Em Teófilo Otoni (MG), a Apne Ixkot Hâmhipak – Escola Viva Maxakali, coordenada por Sueli e Isael Maxakali, reúne 327 pessoas em um projeto que articula reflorestamento, oficinas culturais e encontros de pajés. Os Maxakali, cerca de três mil pessoas, resistem em território fragmentado desde o avanço da agropecuária nos séculos XIX e XX, preservando sua língua – uma das últimas nativas de Minas Gerais e Bahia.

No Acre, a Shubu Hiwea – Escola Viva Huni Kuï, conduzida pelo pajé Dua Busë e por Netë, beneficia cerca de três mil pessoas na Terra Indígena do Rio Jordão. Além do Parque União da Medicina, dedicado ao cultivo de plantas de cura tradicional, a escola mantém oficinas de tecelagem, nas quais mulheres transmitem os kenês, grafismos sagrados que carregam histórias ancestrais em cada traço.

No Alto Rio Negro, em São Gabriel da Cachoeira (AM), a Wanheke Ipanana Wha Walimanai – Escola Viva Baniwa, ou “Casa de Conhecimento da Nova Geração”, coordenada por Francy e Francisco Fontes Baniwa, beneficia 90 famílias em sete comunidades do rio Içana. Ali, o cotidiano – banho no rio, plantio da roça, cantos e rituais – integra o aprendizado. O povo Baniwa, ou Medzeniakonai, possui três mil anos de história cultural e fala Baniwa, Koripako e Nheengatu.

Em Manaus, o Bahserikowi – Escola Viva Tukano-Dessano-Tuyuka é o primeiro Centro de Medicina Indígena do Amazonas, coordenado por João Paulo Tukano e Ivan Tukano. Atende cerca de mil pessoas por ano com benzimentos e plantas medicinais, mantendo parcerias com a OPAS, a SESAI e a Fiocruz, além de receber turmas da Universidade Federal do Amazonas para intercâmbio entre saberes indígenas e científicos.

Impactos e expansão

Em outubro, a residência Casa Escola Viva, realizada pela Selvagem no MAM Rio, reuniu dez artistas indígenas da Amazônia e da Mata Atlântica em criação coletiva e intercâmbio de saberes. Como desdobramento, está prevista para o primeiro semestre de 2026 uma exposição no Instituto Tomie Ohtake, ampliando a circulação dessas criações e o debate sobre arte indígena e proteção de saberes tradicionais.

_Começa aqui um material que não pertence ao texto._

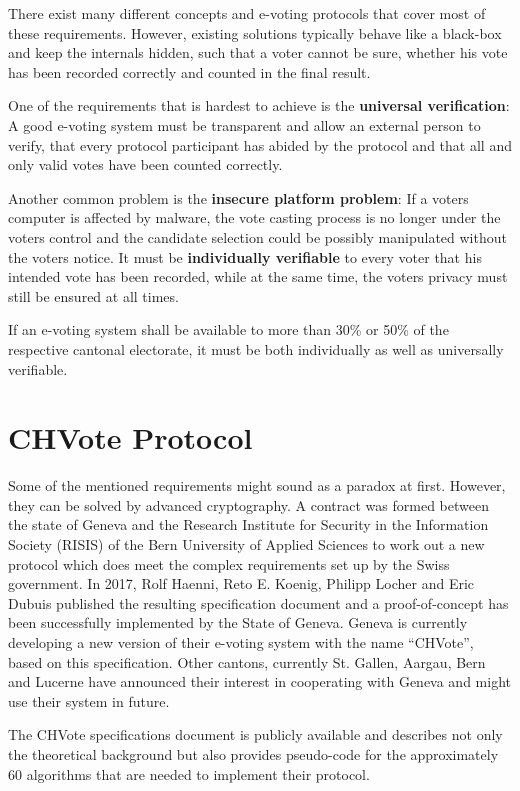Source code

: There exist many different concepts and e-voting protocols that cover most of these requirements. However, existing solutions typically behave like a black-box and keep the internals hidden, such that a voter cannot be sure, whether his vote has been recorded correctly and counted in the final result.

One of the requirements that is hardest to achieve is the \textbf{universal verification}: A good e-voting system must be transparent and allow an external person to verify, that every protocol participant has abided by the protocol and that all and only valid votes have been counted correctly.

Another common problem is the \textbf{insecure platform problem}: If a voters computer is affected by malware, the vote casting process is no longer under the voters control and the candidate selection could be possibly manipulated without the voters notice. It must be \textbf{individually verifiable} to every voter that his intended vote has been recorded, while at the same time, the voters privacy must still be ensured at all times.

If an e-voting system shall be available to more than 30\% or 50\% of the respective cantonal electorate, it must be both individually as well as universally verifiable.

\section{CHVote Protocol}
Some of the mentioned requirements might sound as a paradox at first. However, they can be solved by advanced cryptography. A contract was formed between the state of Geneva and the  Research Institute for Security in the Information Society (RISIS) of the Bern University of Applied Sciences to work out a new protocol which does meet the complex requirements set up by the Swiss government. In 2017, Rolf Haenni, Reto E. Koenig, Philipp Locher and Eric Dubuis published the resulting specification document and a proof-of-concept has been successfully implemented by the State of Geneva. Geneva is currently developing a new version of their e-voting system with the name "`CHVote"', based on this specification. Other cantons, currently St. Gallen, Aargau, Bern and Lucerne have announced their interest in cooperating with Geneva and might use their system in future.

The CHVote specifications document is publicly available and describes not only the theoretical background but also provides pseudo-code for the approximately 60 algorithms that are needed to implement their protocol.

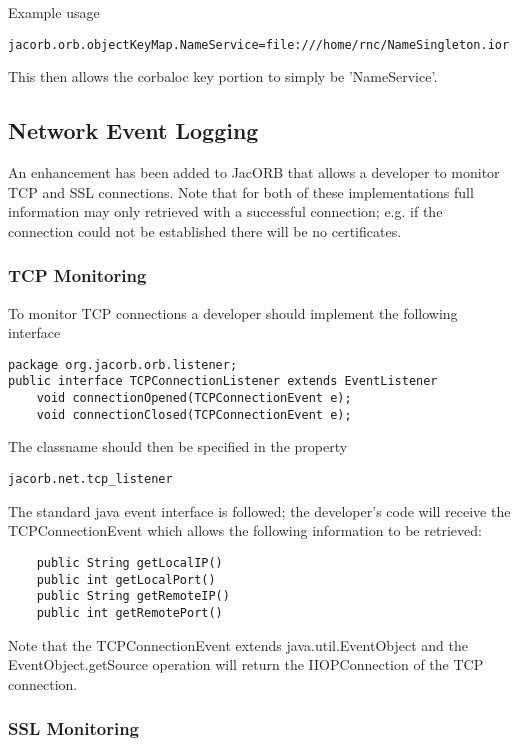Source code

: Example usage

{\tt jacorb.orb.objectKeyMap.NameService=file:///home/rnc/NameSingleton.ior}

This then allows the corbaloc key portion to simply be 'NameService'.

\subsection{Network Event Logging}
\label{eventLogging}

An enhancement has been added to JacORB that allows a developer to monitor TCP and SSL connections.
Note that for both of these implementations full information may only retrieved with a successful connection;
e.g. if the connection could not be established there will be no certificates.

\subsubsection{TCP Monitoring}

To monitor TCP connections a developer should implement the following interface
\begin{small}
\begin{verbatim}
package org.jacorb.orb.listener;
public interface TCPConnectionListener extends EventListener
    void connectionOpened(TCPConnectionEvent e);
    void connectionClosed(TCPConnectionEvent e);
\end{verbatim}
\end{small}
The classname should then be specified in the property
\begin{verbatim}
jacorb.net.tcp_listener
\end{verbatim}

The standard java event interface is followed; the developer's code will receive the
TCPConnectionEvent which allows the following information to be retrieved:
\begin{small}
\begin{verbatim}
    public String getLocalIP()
    public int getLocalPort()
    public String getRemoteIP()
    public int getRemotePort()
\end{verbatim}
\end{small}
Note that the TCPConnectionEvent extends java.util.EventObject and the EventObject.getSource
operation will return the IIOPConnection of the TCP connection.

\subsubsection{SSL Monitoring}

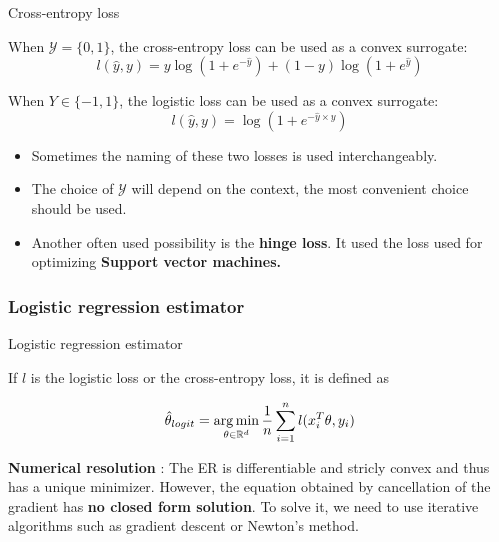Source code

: \documentclass[
10pt, %
a4paper, %
oneside, %
headinclude,footinclude, %
BCOR5mm, %
]{scrartcl}
\begin{document}
\begin{definition}{Cross-entropy loss}

    When $ \mathcal{Y}  = \{0, 1\}$, the cross-entropy loss can be used as a convex surrogate:
    \label{loss:cross}
	\begin{equation}
	    l(\hat{y}, y) = y\log(1+e^{- \hat{y}})+ (1-y)\log(1+e^{ \hat{y}})
	\end{equation}
\end{definition}

\begin{definition}

    When $Y\in \{-1, 1\}$, the logistic loss can be used as a convex surrogate: 
	\begin{equation}
	    \label{loss:logistic}
	    l(\hat{y}, y) = \log(1+e^{- \hat{y}\times y})
	\end{equation}
\end{definition}

\begin{remark}
    \begin{itemize}
	\item Sometimes the naming of these two losses is used interchangeably.
        \item The choice of $ \mathcal{Y} $ will depend on the context, the most convenient choice should be used.
	\item Another often used possibility is the \textbf{{hinge loss}}. It used the loss used for optimizing \textbf{{Support vector machines.}} 
    \end{itemize}
\end{remark}


\subsubsection{\large\color{Periwinkle}Logistic regression estimator}

\begin{definition}{Logistic regression estimator}
    \label{def:logicest}

    If $l$ is the logistic loss or the cross-entropy loss, it is defined as

    \begin{equation}
	\hat{\theta}_{logit} = \operatorname*{arg\,min}_{\theta\in \mathbb{R}^d} \frac{1}{n} \sum^{n}_{i=1} l(x_i^T\theta, y_i) 
    \end{equation}
\end{definition}

\textbf{{Numerical resolution}} : The ER is differentiable and stricly convex and thus has a unique minimizer. However, the equation obtained by cancellation of the gradient has \textbf{{no closed form solution}}. To solve it, we need to use iterative algorithms such as gradient descent or Newton's method.
\end{document}
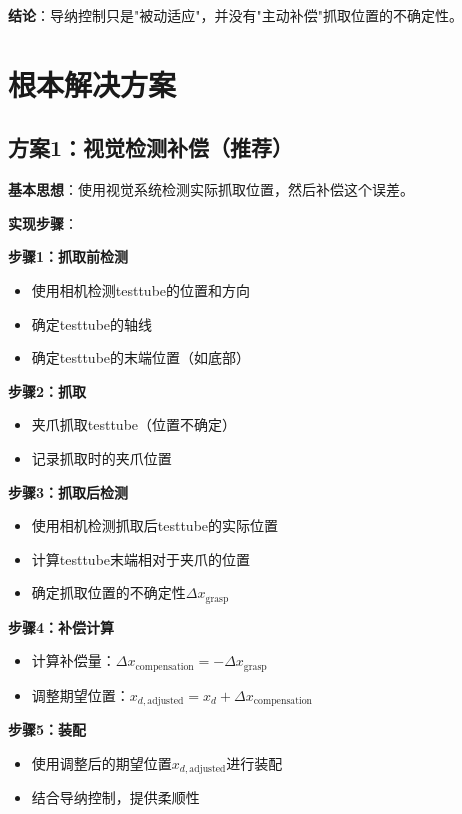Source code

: \documentclass[12pt,a4paper]{article}
\begin{document}
\textbf{结论}：导纳控制只是"被动适应"，并没有"主动补偿"抓取位置的不确定性。

\section{根本解决方案}

\subsection{方案1：视觉检测补偿（推荐）}

\textbf{基本思想}：使用视觉系统检测实际抓取位置，然后补偿这个误差。

\textbf{实现步骤}：

\textbf{步骤1：抓取前检测}
\begin{itemize}
\item 使用相机检测testtube的位置和方向
\item 确定testtube的轴线
\item 确定testtube的末端位置（如底部）
\end{itemize}

\textbf{步骤2：抓取}
\begin{itemize}
\item 夹爪抓取testtube（位置不确定）
\item 记录抓取时的夹爪位置
\end{itemize}

\textbf{步骤3：抓取后检测}
\begin{itemize}
\item 使用相机检测抓取后testtube的实际位置
\item 计算testtube末端相对于夹爪的位置
\item 确定抓取位置的不确定性$\Delta x_{\text{grasp}}$
\end{itemize}

\textbf{步骤4：补偿计算}
\begin{itemize}
\item 计算补偿量：$\Delta x_{\text{compensation}} = -\Delta x_{\text{grasp}}$
\item 调整期望位置：$x_{d,\text{adjusted}} = x_d + \Delta x_{\text{compensation}}$
\end{itemize}

\textbf{步骤5：装配}
\begin{itemize}
\item 使用调整后的期望位置$x_{d,\text{adjusted}}$进行装配
\item 结合导纳控制，提供柔顺性
\end{itemize}
\end{document}
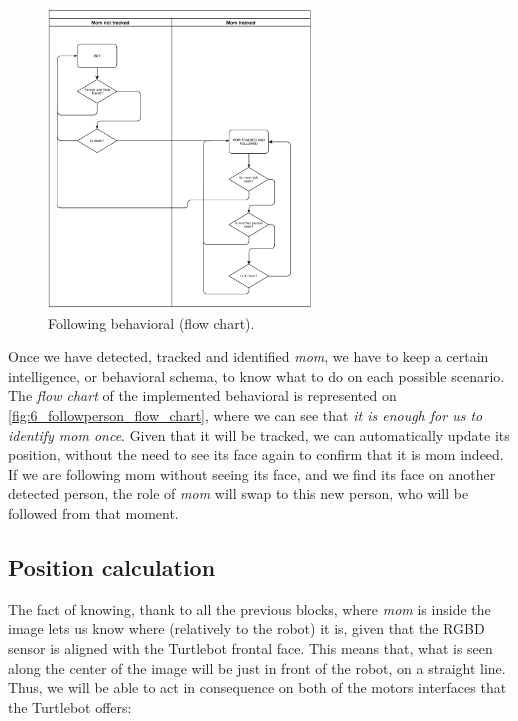 		\begin{figure}
			\centering
			\includegraphics[width=7cm]{images/followperson_flowchart_cropped}
			\caption{Following behavioral (flow chart).}
			\label{fig:6_followperson_flow_chart}
		\end{figure}
		Once we have detected, tracked and identified \emph{mom}, we have to keep a certain intelligence, or behavioral schema, to know what to do on each possible scenario. The \emph{flow chart} of the implemented behavioral is represented on \autoref{fig:6_followperson_flow_chart}, where we can see that \emph{it is enough for us to identify mom once}. Given that it will be tracked, we can automatically update its position,  without the need to see its face again to confirm that it is mom indeed. If we are following mom without seeing its face, and we find its face on another detected person, the role of \emph{mom} will swap to this new person, who will be followed from that moment.\\

	\subsection{Position calculation}
		The fact of knowing, thank to  all the previous blocks, where \emph{mom} is inside the image lets us know where (relatively to the robot) it is, given that the RGBD sensor is aligned with the Turtlebot frontal face. This means that, what is seen along the center of the image will be just in front of the robot, on a straight line. Thus, we will be able to act in consequence on both of the motors interfaces that the Turtlebot offers:
		
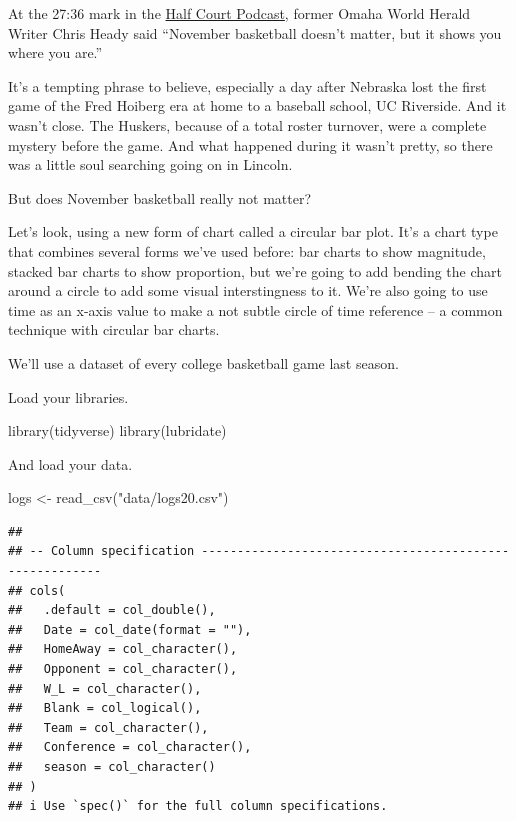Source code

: \documentclass[
]{book}
\newenvironment{Shaded}{\begin{snugshade}}{\end{snugshade}}
\newcommand{\FunctionTok}[1]{\textcolor[rgb]{0.00,0.00,0.00}{#1}}
\newcommand{\NormalTok}[1]{#1}
\newcommand{\OtherTok}[1]{\textcolor[rgb]{0.56,0.35,0.01}{#1}}
\newcommand{\StringTok}[1]{\textcolor[rgb]{0.31,0.60,0.02}{#1}}
\begin{document}
At the 27:36 mark in the \href{https://www.omaha.com/sports/podcasts/half-court-press/half-court-press-creighton-cruises-in-opener-nebraska-stunned-in/article_67081a35-3a8f-5e9e-ae67-e88fcacbb362.html}{Half Court Podcast}, former Omaha World Herald Writer Chris Heady said ``November basketball doesn't matter, but it shows you where you are.''

It's a tempting phrase to believe, especially a day after Nebraska lost the first game of the Fred Hoiberg era at home to a baseball school, UC Riverside. And it wasn't close. The Huskers, because of a total roster turnover, were a complete mystery before the game. And what happened during it wasn't pretty, so there was a little soul searching going on in Lincoln.

But does November basketball really not matter?

Let's look, using a new form of chart called a circular bar plot. It's a chart type that combines several forms we've used before: bar charts to show magnitude, stacked bar charts to show proportion, but we're going to add bending the chart around a circle to add some visual interstingness to it. We're also going to use time as an x-axis value to make a not subtle circle of time reference -- a common technique with circular bar charts.

We'll use a dataset of every college basketball game last season.

Load your libraries.

\begin{Shaded}
\begin{Highlighting}[]
\FunctionTok{library}\NormalTok{(tidyverse)}
\FunctionTok{library}\NormalTok{(lubridate)}
\end{Highlighting}
\end{Shaded}

And load your data.

\begin{Shaded}
\begin{Highlighting}[]
\NormalTok{logs }\OtherTok{\textless{}{-}} \FunctionTok{read\_csv}\NormalTok{(}\StringTok{"data/logs20.csv"}\NormalTok{)}
\end{Highlighting}
\end{Shaded}

\begin{verbatim}
## 
## -- Column specification --------------------------------------------------------
## cols(
##   .default = col_double(),
##   Date = col_date(format = ""),
##   HomeAway = col_character(),
##   Opponent = col_character(),
##   W_L = col_character(),
##   Blank = col_logical(),
##   Team = col_character(),
##   Conference = col_character(),
##   season = col_character()
## )
## i Use `spec()` for the full column specifications.
\end{verbatim}
\end{document}

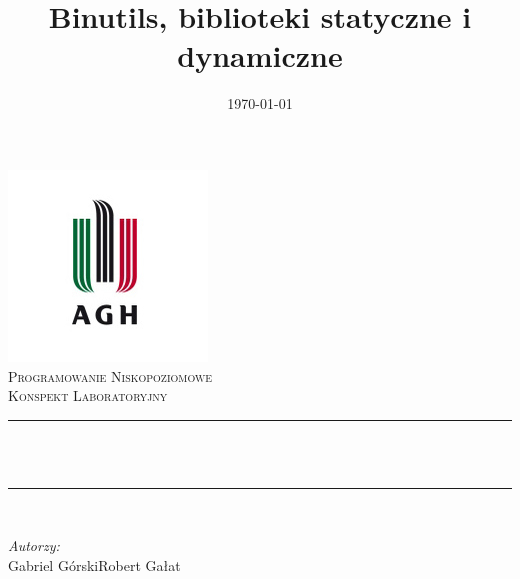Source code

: \documentclass[12pt]{article}
\title{Binutils, biblioteki statyczne i dynamiczne} %
\author{} %
\date{\today} %
\begin{document}

\begin{titlepage}
  \centering \vspace*{0.5 cm} \includegraphics[scale = 0.75]{agh.jpg}\\[1.0
  cm] %
  \textsc{\Large Programowanie Niskopoziomowe}\\[0.5 cm] %
  \textsc{\large Konspekt Laboratoryjny}\\[0.5 cm] %
  \rule{\linewidth}{0.2 mm} \\[0.4 cm]
  { \huge \bfseries \thetitle}\\
  \rule{\linewidth}{0.2 mm} \\[1.5 cm]

  \begin{minipage}{0.4\textwidth}
    \begin{flushleft} \large \vspace{3cm}
      \emph{Autorzy:}\\
      Gabriel Górski\newline Robert Gałat %
    \end{flushleft}
  \end{minipage}~
  \begin{minipage}{0.4\textwidth}
    \begin{flushright} \large
    \end{flushright}
  \end{minipage}\\[2 cm]

  {\large \thedate}\\[2 cm]

  \vfill

\end{titlepage}
\end{document}
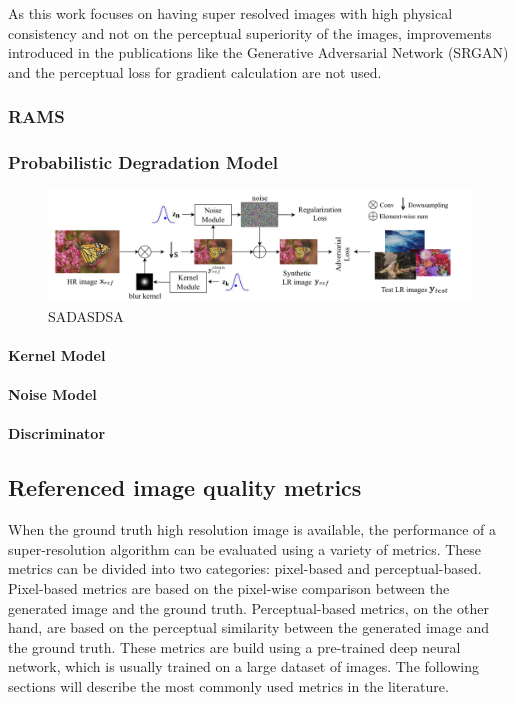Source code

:             As this work focuses on having super resolved images with high physical consistency and not on the perceptual superiority of the images, improvements introduced in the publications like the Generative Adversarial Network (SRGAN)  and the perceptual loss for gradient calculation are not used.
        

        \subsubsection{RAMS}
        \subsubsection{Probabilistic Degradation Model}

            \begin{figure}[h!]
                \centering
                \includegraphics[scale=0.38]{Includes/3-probabilistic-degradation-model.png}
                \caption{SADASDSA}
                \label{fig:3-probabilistic-degradation-model}
            \end{figure}


            \paragraph{Kernel Model}
            \paragraph{Noise Model}
            \paragraph{Discriminator}


    \subsection{Referenced image quality metrics}

    When the ground truth high resolution image is available, the performance of a super-resolution algorithm can be evaluated using a variety of metrics. 
    These metrics can be divided into two categories: pixel-based and perceptual-based.
    Pixel-based metrics are based on the pixel-wise comparison between the generated image and the ground truth. 
    Perceptual-based metrics, on the other hand, are based on the perceptual similarity between the generated image and the ground truth. 
    These metrics are build using a pre-trained deep neural network, which is usually trained on a large dataset of images.
    The following sections will describe the most commonly used metrics in the literature.

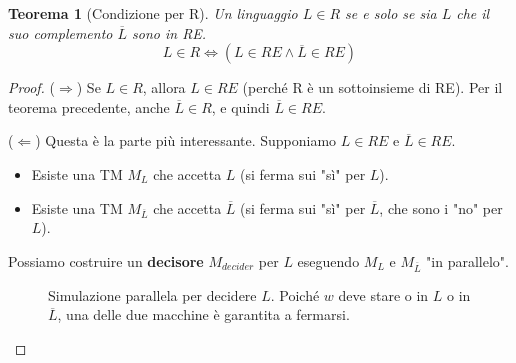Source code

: \documentclass[a4paper]{article}
\newtheorem{theorem}{Teorema}
\theoremstyle{remark} %
\begin{document}
\begin{theorem}[Condizione per R]
Un linguaggio $L \in R$ se e solo se sia $L$ che il suo complemento $\overline{L}$ sono in RE.
\[ L \in R \iff (L \in RE \land \overline{L} \in RE) \]
\end{theorem}
\begin{proof}
($\Rightarrow$) Se $L \in R$, allora $L \in RE$ (perché R è un sottoinsieme di RE). Per il teorema precedente, anche $\overline{L} \in R$, e quindi $\overline{L} \in RE$.

($\Leftarrow$) Questa è la parte più interessante. Supponiamo $L \in RE$ e $\overline{L} \in RE$.
\begin{itemize}
    \item Esiste una TM $M_L$ che accetta $L$ (si ferma sui "sì" per $L$).
    \item Esiste una TM $M_{\overline{L}}$ che accetta $\overline{L}$ (si ferma sui "sì" per $\overline{L}$, che sono i "no" per $L$).
\end{itemize}
Possiamo costruire un \textbf{decisore} $M_{decider}$ per $L$ eseguendo $M_L$ e $M_{\overline{L}}$ "in parallelo".

\begin{figure}[h!]
\centering
{}
\caption{Simulazione parallela per decidere $L$. Poiché $w$ deve stare o in $L$ o in $\overline{L}$, una delle due macchine è garantita a fermarsi.}
\label{fig:parallel}
\end{figure}


\end{proof}
\end{document}

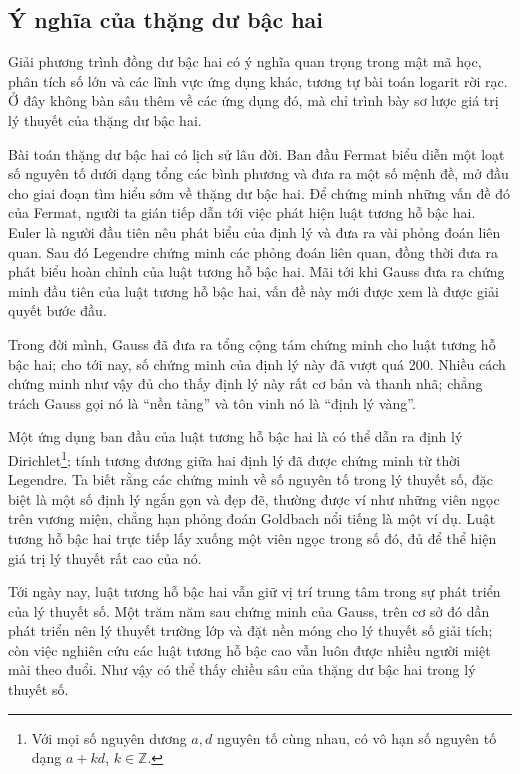 \documentclass[11pt]{article}
\begin{document}
\subsection{Ý nghĩa của thặng dư bậc hai}

Giải phương trình đồng dư bậc hai có ý nghĩa quan trọng trong mật mã học, phân
tích số lớn và các lĩnh vực ứng dụng khác, tương tự bài toán logarit rời rạc.
Ở đây không bàn sâu thêm về các ứng dụng đó, mà chỉ trình bày sơ lược giá trị
lý thuyết của thặng dư bậc hai.

Bài toán thặng dư bậc hai có lịch sử lâu đời. Ban đầu Fermat biểu diễn một
loạt số nguyên tố dưới dạng tổng các bình phương và đưa ra một số mệnh đề, mở
đầu cho giai đoạn tìm hiểu sớm về thặng dư bậc hai. Để chứng minh những vấn
đề đó của Fermat, người ta gián tiếp dẫn tới việc phát hiện luật tương hỗ bậc
hai. Euler là người đầu tiên nêu phát biểu của định lý và đưa ra vài phỏng
đoán liên quan. Sau đó Legendre chứng minh các phỏng đoán liên quan, đồng thời
đưa ra phát biểu hoàn chỉnh của luật tương hỗ bậc hai. Mãi tới khi Gauss đưa
ra chứng minh đầu tiên của luật tương hỗ bậc hai, vấn đề này mới được xem là
được giải quyết bước đầu.

Trong đời mình, Gauss đã đưa ra tổng cộng tám chứng minh cho luật tương hỗ bậc
hai; cho tới nay, số chứng minh của định lý này đã vượt quá 200. Nhiều cách
chứng minh như vậy đủ cho thấy định lý này rất cơ bản và thanh nhã; chẳng
trách Gauss gọi nó là ``nền tảng'' và tôn vinh nó là ``định lý vàng''.

Một ứng dụng ban đầu của luật tương hỗ bậc hai là có thể dẫn ra định lý
Dirichlet\footnote{Với mọi số nguyên dương $a,d$ nguyên tố cùng nhau, có vô
hạn số nguyên tố dạng $a+kd$, $k\in\mathbb Z$.}; tính tương đương giữa hai
định lý đã được chứng minh từ thời Legendre. Ta biết rằng các chứng minh về
số nguyên tố trong lý thuyết số, đặc biệt là một số định lý ngắn gọn và đẹp
đẽ, thường được ví như những viên ngọc trên vương miện, chẳng hạn phỏng đoán
Goldbach nổi tiếng là một ví dụ. Luật tương hỗ bậc hai trực tiếp lấy xuống một
viên ngọc trong số đó, đủ để thể hiện giá trị lý thuyết rất cao của nó.

Tới ngày nay, luật tương hỗ bậc hai vẫn giữ vị trí trung tâm trong sự phát
triển của lý thuyết số. Một trăm năm sau chứng minh của Gauss, trên cơ sở đó
dần phát triển nên lý thuyết trường lớp và đặt nền móng cho lý thuyết số giải
tích; còn việc nghiên cứu các luật tương hỗ bậc cao vẫn luôn được nhiều người
miệt mài theo đuổi. Như vậy có thể thấy chiều sâu của thặng dư bậc hai trong
lý thuyết số.
\end{document}
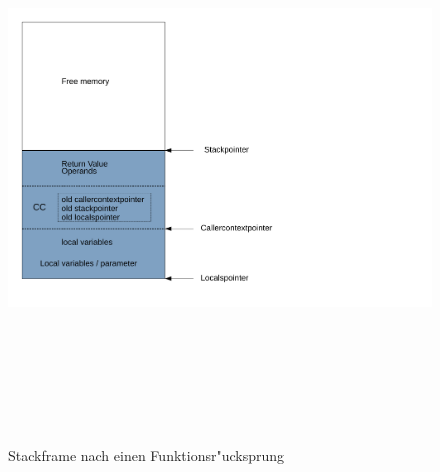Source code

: \begin{figure}
	\centering
	\includegraphics[height = 15cm]{PS_RS_graphics/Stackframe after return.pdf}
	\caption{Stackframe nach einen Funktionsr"ucksprung}
\end{figure}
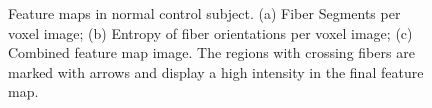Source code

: \documentclass{llncs}
\begin{document}
\begin{figure}
    \centering
    \caption{Feature maps in normal control subject. (a) Fiber Segments per voxel image; (b) Entropy of fiber orientations per voxel image; (c) Combined feature map image. The regions with crossing fibers are marked with arrows and display a high intensity in the final feature map.}
    \label{fig:featureMap}
\end{figure}

%
%
\end{document}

Em 2024, as Escolas Vivas realizaram mais de 54 oficinas e 6 passeios educativos, envolvendo crianças, jovens e mestres em experiências interculturais. No Rio de Janeiro, a parceria com a Escola Municipal Professor Escragnolle Dória levou práticas indígenas para 440 crianças e 20 professores.

Os Diários de Aprendizagens, escritos por Cristine Takuá e Veronica Pinheiro e traduzidos para o inglês, ampliam o alcance internacional do projeto. Cristine participou de debates globais sobre educação indígena em palcos como o Kunstenfestivaldesarts (Bélgica), o Skábmagovat Indigenous Film Festival (Finlândia) e conferências em Harvard (EUA).

Atualmente, a Selvagem articula a criação de uma sexta Escola Viva, junto ao povo Potiguara, no Nordeste.

+ Fundada por Anna Dantes e co-fundada por Ailton Krenak, a Selvagem é uma organização não governamental que desde 2018 se dedica a estudar, compartilhar e apoiar saberes indígenas, compondo diálogos entre ciências e artes. Suas ações garantem repasses diretos às Escolas Vivas e criam iniciativas conjuntas, imaginando posturas regenerativas e não destrutivas de estar no mundo.